John Hus was part of an ancient Bohemian reform movement. Students from Bohemia who studied in England introduced Hus to the writings of John Wyclif. Wyclif’s criticism of the phenomenon of simony and his strong advocacy of Scripture and preaching resonated with Hus and led him to emphasize the centrality of preaching to Christian worship and to write against trafficking in spiritual goods traded for material gain. In his work on simony Hus made it clear that he sought to emasculate the growing assent to the infallibility of the pope: “The also blaspheme who say that the pope cannot err and that men should obey him in all things, for he can send whomever he wishes to heaven or hell. For such power belongs to God alone.”

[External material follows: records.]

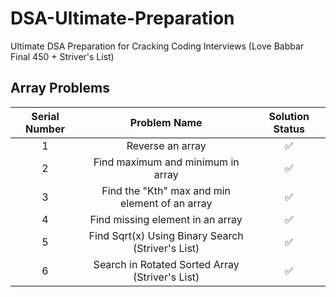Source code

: # DSA-Ultimate-Preparation
Ultimate DSA Preparation for Cracking Coding Interviews (Love Babbar Final 450 + Striver's List)

## Array Problems

| Serial Number  | Problem Name              | Solution Status|
| :---:          |     :---:                 |       :---:    |
| 1              | Reverse an array          | ✅             | 
| 2              | Find maximum and minimum in array | ✅             |
| 3              | Find the "Kth" max and min element of an array | ✅|
| 4              | Find missing element in an array | ✅|
| 5              | Find Sqrt(x) Using Binary Search (Striver's List)| ✅|
| 6              | Search in Rotated Sorted Array (Striver's List)| ✅|
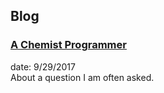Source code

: ## Blog

### [A Chemist Programmer](https://trippalamb.github.io/blog-1)
date: 9/29/2017  
About a question I am often asked.
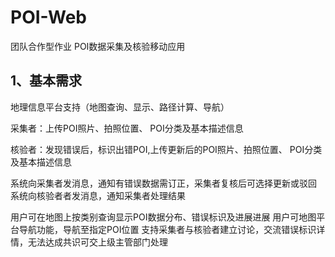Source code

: # POI-Web
团队合作型作业 POI数据采集及核验移动应用
## 1、基本需求 
地理信息平台支持（地图查询、显示、路径计算、导航）

采集者：上传POI照片、拍照位置、 POI分类及基本描述信息 

核验者：发现错误后，标识出错POI,上传更新后的POI照片、拍照位置、 POI分类及基本描述信息 

系统向采集者发消息，通知有错误数据需订正，采集者复核后可选择更新或驳回 系统向核验者者发消息，通知采集者处理结果

用户可在地图上按类别查询显示POI数据分布、错误标识及进展进展 用户可地图平台导航功能，导航至指定POI位置 支持采集者与核验者建立讨论，交流错误标识详情，无法达成共识可交上级主管部门处理 
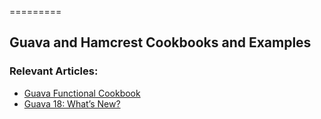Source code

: =========

## Guava and Hamcrest Cookbooks and Examples


### Relevant Articles: 
- [Guava Functional Cookbook](http://www.baeldung.com/guava-functions-predicates)
- [Guava 18: What’s New?](http://www.baeldung.com/whats-new-in-guava-18)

Hus’s advocacy of preaching as the power of salvation, his increasingly pointed criticisms of the Pope, and his strong opposition to the issuing of an indulgence by John XXIII led to a self-imposed exile and eventually to his arrest at the Council of Constance and to his burning in 1415. He contended that his accusers misinterpreted his writings, did not really know what heresy was, and would not seek to convince him through a dialogue on the basis of the authority of Scripture. He had written in 1413, “Moreover, as no man can detect heresy unless he knows the Holy Scriptures which the heresy contradicts, so no one should call his neighbor a heretic unless he knows the Holy Scriptures which the latter stubbornly contradicts in word or deed. And, since he does not know his neighbor’s intention, he should not recklessly and rashly call him a heretic.” Nevertheless, the council called Hus a heretic without knowing the Scriptures at the base of his specific objections and his focus on the necessity of Bible preaching. He refused to call his propositions heresy and they refused to do other than command him to condemn them. His writings, however, came to the attention of Martin Luther (1483-1546) at the Leipzig Debate (1519), and Luther reasserted some of the claims of Hus about the final authority of Scripture. He also found that his own criticism of indulgences to be consistent with the position taken by Hus.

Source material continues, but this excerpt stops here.